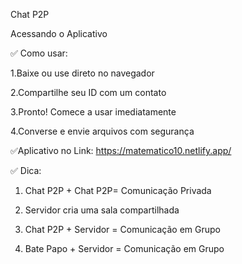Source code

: Chat P2P

Acessando o Aplicativo

✅ Como usar:

1.Baixe ou use direto no navegador

2.Compartilhe seu ID com um contato

3.Pronto! Comece a usar imediatamente

4.Converse e envie arquivos com segurança

✅Aplicativo no Link: https://matematico10.netlify.app/

✅ Dica:

1. Chat P2P + Chat P2P= Comunicação Privada

2. Servidor cria uma sala compartilhada

3. Chat P2P + Servidor = Comunicação em Grupo

4. Bate Papo + Servidor = Comunicação em Grupo
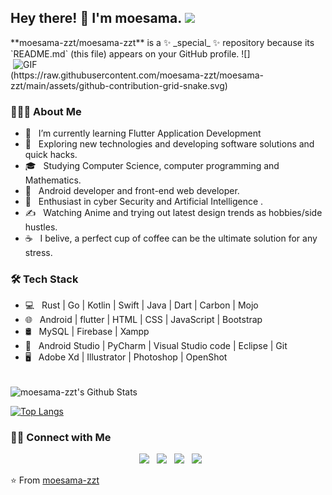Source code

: <h2> Hey there! 👋 I'm moesama. <img src="https://github.com/souvikguria98/souvikguria98/blob/master/Hi.gif" width="25"></h2>
**moesama-zzt/moesama-zzt** is a ✨ _special_ ✨ repository because its `README.md` (this file) appears on your GitHub profile.
<img align="right" alt="GIF" src="https://raw.githubusercontent.com/moesama-zzt/moesama-zzt/master/gif3.gif" width="500"/>
![](https://raw.githubusercontent.com/moesama-zzt/moesama-zzt/main/assets/github-contribution-grid-snake.svg)

<h3> 👨🏻‍💻 About Me </h3>

- 🔭 &nbsp; I’m currently learning Flutter Application Development
- 🤔 &nbsp; Exploring new technologies and developing software solutions and quick hacks.
- 🎓 &nbsp; Studying Computer Science, computer programming and Mathematics.
- 💼 &nbsp; Android developer and front-end web developer.
- 🌱 &nbsp; Enthusiast in cyber Security and Artificial Intelligence .
- ✍️ &nbsp; Watching Anime and trying out latest design trends as hobbies/side hustles.
- ☕ &nbsp; I belive, a perfect cup of coffee can be the ultimate solution for any stress. 

<h3>🛠 Tech Stack</h3>

- 💻 &nbsp; Rust | Go | Kotlin | Swift | Java | Dart | Carbon | Mojo
- 🌐 &nbsp; Android | flutter | HTML | CSS | JavaScript | Bootstrap 
- 🛢 &nbsp; MySQL | Firebase | Xampp
- 🔧 &nbsp; Android Studio | PyCharm | Visual Studio code | Eclipse | Git
- 🖥 &nbsp; Adobe Xd | Illustrator | Photoshop | OpenShot

<br>

<img align="center" src="https://github-readme-stats.vercel.app/api?username=moesama-zzt&include_all_commits=true&count_private=true&show_icons=true&line_height=20&title_color=7A7ADB&icon_color=2234AE&text_color=D3D3D3&bg_color=0,000000,130F40" alt="moesama-zzt's Github Stats">

</br>

[![Top Langs](https://github-readme-stats.vercel.app/api/top-langs/?username=moesama-zzt&layout=compact&text_color=daf7dc&bg_color=151515)](https://github.com/moesama-zzt/github-readme-stats)


<h3> 🤝🏻 Connect with Me </h3>

<p align="center">
&nbsp; <a href="https://twitter.com/_souvik_guria" target="_blank" rel="noopener noreferrer"><img src="https://img.icons8.com/plasticine/100/000000/twitter.png" width="50" /></a>  
&nbsp; <a href="https://www.instagram.com/the_caffeine__addict/" target="_blank" rel="noopener noreferrer"><img src="https://img.icons8.com/plasticine/100/000000/instagram-new.png" width="50" /></a>  
&nbsp; <a href="https://www.linkedin.com/in/souvik-guria-/" target="_blank" rel="noopener noreferrer"><img src="https://img.icons8.com/plasticine/100/000000/linkedin.png" width="50" /></a>
&nbsp; <a href="mailto:souvikguria98@gmail.com" target="_blank" rel="noopener noreferrer"><img src="https://img.icons8.com/plasticine/100/000000/gmail.png"  width="50" /></a>
</p>

⭐️ From [moesama-zzt](https://github.com/moesama-zzt)

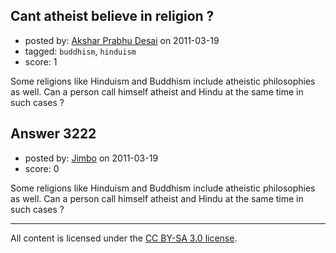 ## Cant atheist believe in religion ?

- posted by: [Akshar Prabhu Desai](https://stackexchange.com/users/-1/1306-akshar-prabhu-desai) on 2011-03-19
- tagged: `buddhism`, `hinduism`
- score: 1

Some religions like Hinduism and Buddhism include atheistic philosophies as well. Can a person call himself atheist and Hindu at the same time in such cases ? 


## Answer 3222

- posted by: [Jimbo](https://stackexchange.com/users/-1/1258-jimbo) on 2011-03-19
- score: 0

Some religions like Hinduism and Buddhism include atheistic philosophies as well. Can a person call himself atheist and Hindu at the same time in such cases ? 



---

All content is licensed under the [CC BY-SA 3.0 license](https://creativecommons.org/licenses/by-sa/3.0/).

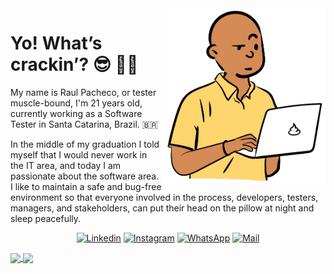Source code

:<img align="right" height="280px" src="https://github.com/raulpacheco2k/raulpacheco2k/blob/main/man.png?raw=true" />

# Yo! What’s crackin’? 😎 👨‍💻
My name is Raul Pacheco, or tester muscle-bound, I'm 21 years old, currently working as a Software Tester in Santa Catarina, Brazil. 🇧🇷

In the middle of my graduation I told myself that I would never work in the IT area, and today I am passionate about the software area.
I like to maintain a safe and bug-free environment so that everyone involved in the process, developers, testers, managers, and stakeholders, can put their head on the pillow at night and sleep peacefully.

<!--
<details>
  <summary> 🤘 Other things</summary>
  <p> 💬 You can ask me a few questions <a href="https://github.com/raulpacheco2k/raulpacheco2k/issues">here</a>.</p>
  <img src="https://visitor-badge.glitch.me/badge?page_id=github/raulpacheco2k">
</details>
-->

<p align="center">
<a href="https://www.linkedin.com/in/raulpacheco2k"><img alt="Linkedin" src="https://img.shields.io/badge/LinkedIn-0077B5?style=for-the-badge&logo=linkedin&logoColor=white"></a>
<a href="https://www.instagram.com/raulpacheco2k"><img alt="Instagram" src="https://img.shields.io/badge/Instagram-E4405F?style=for-the-badge&logo=instagram&logoColor=white"></a>
<a href="https://api.whatsapp.com/send?phone=5548998210638"><img alt="WhatsApp" src="https://img.shields.io/badge/WhatsApp-25D366?style=for-the-badge&logo=whatsapp&logoColor=white"></a>
<a href="mailto:eu@raulpacheco.com.br"><img alt="Mail" src="https://img.shields.io/badge/Gmail-D14836?style=for-the-badge&logo=gmail&logoColor=white"></a>
</p>

<a href="https://github.com/raulpacheco2k">
  <img align="center" src="https://github-readme-stats.vercel.app/api?username=raulpacheco2k&include_all_commits=true&count_private=true&hide_border=true&hide_rank=true&hide_title=true&theme=dark" />
  <img align="center" src="https://github-readme-stats.vercel.app/api/wakatime?username=raulpacheco2k&theme=dark&hide_border=true&hide_title=true&langs_count=5" />
</a>

<!--
<p align="center">
<a href="#"><img src="https://img.shields.io/badge/PHP-777BB4?style=for-the-badge&logo=php&logoColor=white"></a>
<a href="#"><img src="https://img.shields.io/badge/Python-3776AB?style=for-the-badge&logo=python&logoColor=white"></a>
</p>
-->

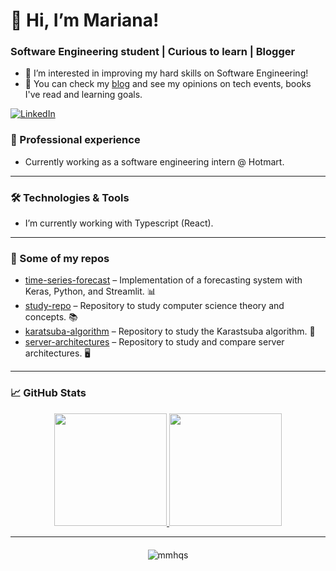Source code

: # 👋 Hi, I’m Mariana!
### Software Engineering student | Curious to learn | Blogger
- 👀 I’m interested in improving my hard skills on Software Engineering!
- :blue_book: You can check my [blog](https://mariscript.blog) and see my opinions on tech events, books I've read and learning goals.

[![LinkedIn](https://img.shields.io/badge/LinkedIn-0077B5?style=for-the-badge&logo=linkedin&logoColor=white)](https://www.linkedin.com/in/mariana-ahenriques/)

### 💼 Professional experience
- Currently working as a software engineering intern @ Hotmart.
  
---

### 🛠️ Technologies & Tools
- I’m currently working with Typescript (React).
---

### 📂 Some of my repos
- [time-series-forecast](https://github.com/mmhqs/time-series-forecast) – Implementation of a forecasting system with Keras, Python, and Streamlit. 📊
- [study-repo](https://github.com/mmhqs/study-repo) – Repository to study computer science theory and concepts. 📚
- [karatsuba-algorithm](https://github.com/mmhqs/karatsuba-algorithm) – Repository to study the Karastsuba algorithm. 🔢
- [server-architectures](https://github.com/mmhqs/server-architectures) – Repository to study and compare server architectures. 🖥️
---

### 📈 GitHub Stats
<div align="center">
  <a href="https://github.com/mmhqs">
    <img height="180em" src="https://github-readme-stats.vercel.app/api?username=mmhqs&show_icons=true&hide_border=true&theme=react&bg_color=0D1117&title_color=5ce1e6&icon_color=5ce1e6"/>
  </a>
  <a href="https://github.com/mmhqs">
    <img height="180em" src="https://github-readme-stats.vercel.app/api/top-langs/?username=mmhqs&layout=compact&hide_border=true&theme=react&bg_color=0D1117&title_color=5ce1e6&icon_color=5ce1e6"/>
  </a>
</div>

---

<div style="text-align: center; margin-top: 20px;">
  <img src="https://komarev.com/ghpvc/?username=mmhqs&label=Profile%20views&color=0e75b6&style=flat" alt="mmhqs"/>
</div>
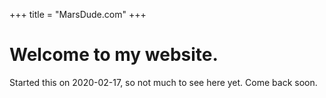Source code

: +++
title = "MarsDude.com"
+++

# Welcome to my website.

Started this on 2020-02-17, so not much to see here yet. Come back soon.
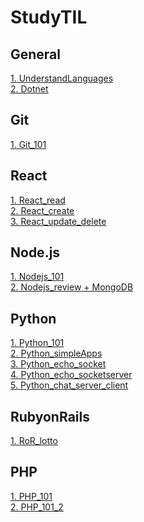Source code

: # StudyTIL

## General
[1. UnderstandLanguages](General/UnderstandLanguages.md)</br>
[2. Dotnet](General/.net.md)</br>


## Git
[1. Git_101](Git/Git_101.md)</br>

## React
[1. React_read](React/React_Read.md)</br>
[2. React_create](React/React_Create.md)</br>
[3. React_update_delete](React/React_Update_Delete.md)</br>

## Node.js
[1. Nodejs_101](NodeJS/Nodejs_101.md)</br>
[2. Nodejs_review + MongoDB](NodeJS/Nodejs_review.md)</br>

## Python
[1. Python_101](Python/Python_101.md)</br>
[2. Python_simpleApps](Python/Python_simpleApps.md)</br>
[3. Python_echo_socket](Python/echo_socket.md)</br>
[4. Python_echo_socketserver](Python/echo_socketserver.md)</br>
[5. Python_chat_server_client](Python/chat.md)</br>

## RubyonRails
[1. RoR_lotto](RoR/RoR_lotto.md)</br>

## PHP
[1. PHP_101](PHP/PHP_101.md)</br>
[2. PHP_101_2](PHP/PHP_101_2.md)</br>
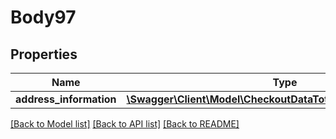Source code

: # Body97

## Properties
Name | Type | Description | Notes
------------ | ------------- | ------------- | -------------
**address_information** | [**\Swagger\Client\Model\CheckoutDataTotalsInformationInterface**](CheckoutDataTotalsInformationInterface.md) |  | 

[[Back to Model list]](../README.md#documentation-for-models) [[Back to API list]](../README.md#documentation-for-api-endpoints) [[Back to README]](../README.md)


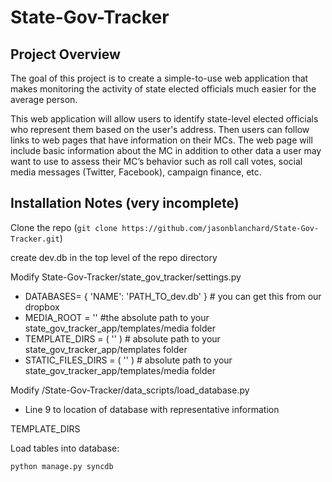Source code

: State-Gov-Tracker
=================

Project Overview
----------------
The goal of this project is to create a simple-to-use web application that makes monitoring the activity of state elected officials  much easier for the average person. 

This web application will allow users to identify state-level elected officials who represent them based on the user's address. Then users can follow links to web pages that have information on their MCs. The web page will include basic information about the MC in addition to other data a user may want to use to assess their MC’s behavior such as roll call votes, social media messages (Twitter, Facebook), campaign finance, etc.

Installation Notes (very incomplete)
------------
Clone the repo (`git clone https://github.com/jasonblanchard/State-Gov-Tracker.git`)

create dev.db in the top level of the repo directory

Modify State-Gov-Tracker/state_gov_tracker/settings.py
- DATABASES= { 'NAME': 'PATH_TO_dev.db' } # you can get this from our dropbox
- MEDIA_ROOT = '' #the absolute path to your state_gov_tracker_app/templates/media folder
- TEMPLATE_DIRS = ( '' ) # absolute path to your state_gov_tracker_app/templates folder
- STATIC_FILES_DIRS = ( '' ) # absolute path to your state_gov_tracker_app/templates/media folder

Modify /State-Gov-Tracker/data_scripts/load_database.py
- Line 9 to location of database with representative information

TEMPLATE_DIRS


Load tables into database:

`python manage.py syncdb`




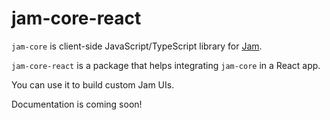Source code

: # jam-core-react

`jam-core` is client-side JavaScript/TypeScript library for [Jam](https://gitlab.com/jam-systems/jam).

`jam-core-react` is a package that helps integrating `jam-core` in a React app.

You can use it to build custom Jam UIs.

Documentation is coming soon!
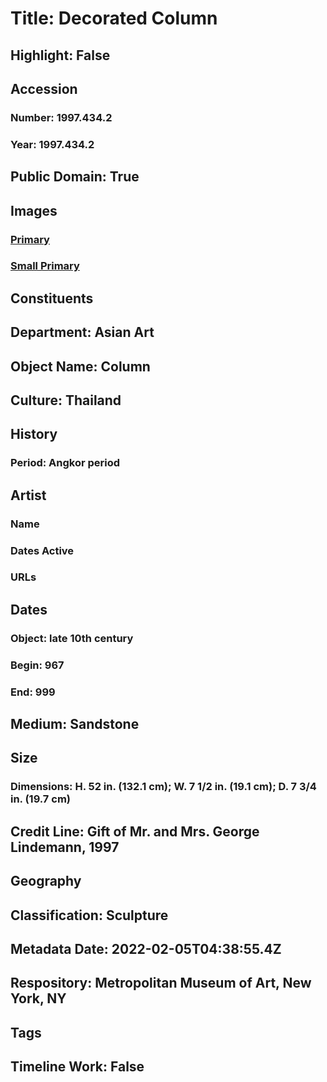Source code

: # Title: Decorated Column
## Highlight: False
## Accession
### Number: 1997.434.2
### Year: 1997.434.2
## Public Domain: True
## Images
### [Primary](https://images.metmuseum.org/CRDImages/as/original/1997_434_2_O3.JPG)
### [Small Primary](https://images.metmuseum.org/CRDImages/as/web-large/1997_434_2_O3.JPG)
## Constituents
## Department: Asian Art
## Object Name: Column
## Culture: Thailand
## History
### Period: Angkor period
## Artist
### Name
### Dates Active
### URLs
## Dates
### Object: late 10th century
### Begin: 967
### End: 999
## Medium: Sandstone
## Size
### Dimensions: H. 52 in. (132.1 cm); W. 7 1/2 in. (19.1 cm); D. 7 3/4 in. (19.7 cm)
## Credit Line: Gift of Mr. and Mrs. George Lindemann, 1997
## Geography
## Classification: Sculpture
## Metadata Date: 2022-02-05T04:38:55.4Z
## Respository: Metropolitan Museum of Art, New York, NY
## Tags
## Timeline Work: False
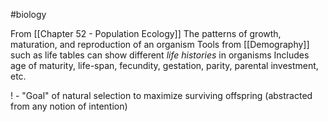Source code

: #biology 

From [[Chapter 52 - Population Ecology]]
The patterns of growth, maturation, and reproduction of an organism 
	Tools from [[Demography]] such as life tables can show different *life histories* in organisms
	Includes age of maturity, life-span, fecundity, gestation, parity, parental investment, etc.

! - "Goal" of natural selection to maximize surviving offspring (abstracted from any notion of intention)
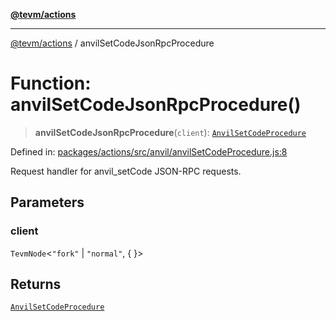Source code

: [**@tevm/actions**](../README.md)

***

[@tevm/actions](../globals.md) / anvilSetCodeJsonRpcProcedure

# Function: anvilSetCodeJsonRpcProcedure()

> **anvilSetCodeJsonRpcProcedure**(`client`): [`AnvilSetCodeProcedure`](../type-aliases/AnvilSetCodeProcedure.md)

Defined in: [packages/actions/src/anvil/anvilSetCodeProcedure.js:8](https://github.com/evmts/tevm-monorepo/blob/main/packages/actions/src/anvil/anvilSetCodeProcedure.js#L8)

Request handler for anvil_setCode JSON-RPC requests.

## Parameters

### client

`TevmNode`\<`"fork"` \| `"normal"`, \{ \}\>

## Returns

[`AnvilSetCodeProcedure`](../type-aliases/AnvilSetCodeProcedure.md)
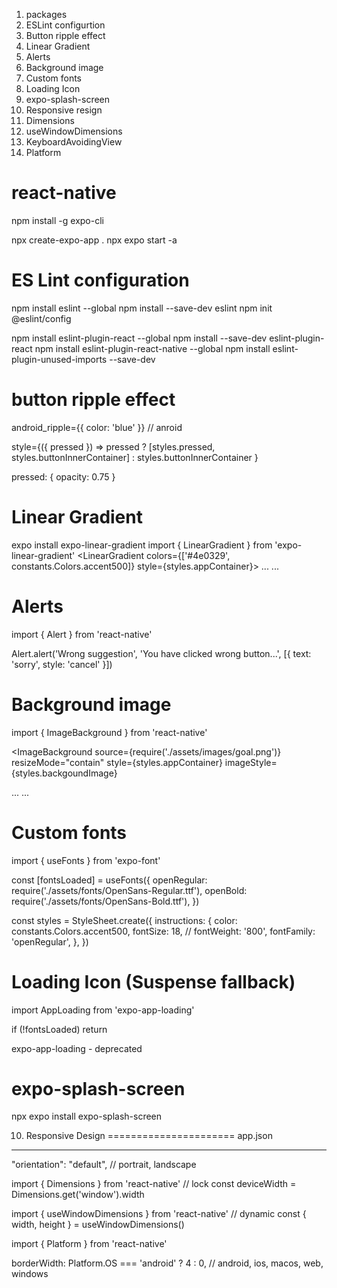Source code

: 1. packages
2. ESLint configurtion
3. Button ripple effect
4. Linear Gradient
5. Alerts
6. Background image
7. Custom fonts
8. Loading Icon
9. expo-splash-screen
10. Responsive resign
  1. Dimensions
  2. useWindowDimensions
  3. KeyboardAvoidingView
  4. Platform
# react-native
npm install -g expo-cli

npx create-expo-app .
npx expo start -a

ES Lint configuration
=======================
npm install eslint --global
npm install --save-dev eslint
npm init @eslint/config

npm install eslint-plugin-react --global 
npm install --save-dev eslint-plugin-react
npm install eslint-plugin-react-native --global 
npm install eslint-plugin-unused-imports --save-dev


button ripple effect
====================
android_ripple={{ color: 'blue' }} // anroid

style={({ pressed }) => pressed ?
  [styles.pressed, styles.buttonInnerContainer] 
  : styles.buttonInnerContainer
}

pressed: {
  opacity: 0.75
}


Linear Gradient
================
expo install expo-linear-gradient
import { LinearGradient } from 'expo-linear-gradient'
<LinearGradient colors={['#4e0329', constants.Colors.accent500]} style={styles.appContainer}>
  ...
  ...
</LinearGradient>

Alerts
================
import { Alert } from 'react-native'

Alert.alert('Wrong suggestion', 'You have clicked wrong button...', [{ text: 'sorry', style: 'cancel' }])

Background image
==================
import { ImageBackground } from 'react-native'

<ImageBackground
  source={require('./assets/images/goal.png')}
  resizeMode="contain"
  style={styles.appContainer}
  imageStyle={styles.backgoundImage}
>
  ...
  ...
</ImageBackground>


Custom fonts
==============
import { useFonts } from 'expo-font'

  const [fontsLoaded] = useFonts({
    openRegular: require('./assets/fonts/OpenSans-Regular.ttf'),
    openBold: require('./assets/fonts/OpenSans-Bold.ttf'),
  })

  const styles = StyleSheet.create({
    instructions: {
      color: constants.Colors.accent500,
      fontSize: 18,
      // fontWeight: '800',
      fontFamily: 'openRegular',
    },
  })


Loading Icon (Suspense fallback)
=============
import AppLoading from 'expo-app-loading'

if (!fontsLoaded) return <AppLoading />

expo-app-loading - deprecated

expo-splash-screen
====================
npx expo install expo-splash-screen

10. Responsive Design
======================
app.json
-----------
"orientation": "default", // portrait, landscape

import { Dimensions } from 'react-native' // lock
const deviceWidth = Dimensions.get('window').width

import { useWindowDimensions } from 'react-native' // dynamic
const { width, height } = useWindowDimensions()


import { Platform } from 'react-native'

borderWidth: Platform.OS === 'android' ? 4 : 0, // android, ios, macos, web, windows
-------------------------
Across the whole listing, show each line where the word "linkedin" occurs.

**Answer for this exercise:**
&nbsp; <a href="https://www.linkedin.com/in/souvik-guria-/" target="_blank" rel="noopener noreferrer"><img src="https://img.icons8.com/plasticine/100/000000/linkedin.png" width="50" /></a>
<a href="https://www.linkedin.com/in/raulpacheco2k"><img alt="Linkedin" src="https://img.shields.io/badge/LinkedIn-0077B5?style=for-the-badge&logo=linkedin&logoColor=white"></a>
[![LinkedIn](https://img.shields.io/badge/LinkedIn-0077B5?style=for-the-badge&logo=linkedin&logoColor=white)](https://www.linkedin.com/in/mariana-ahenriques/)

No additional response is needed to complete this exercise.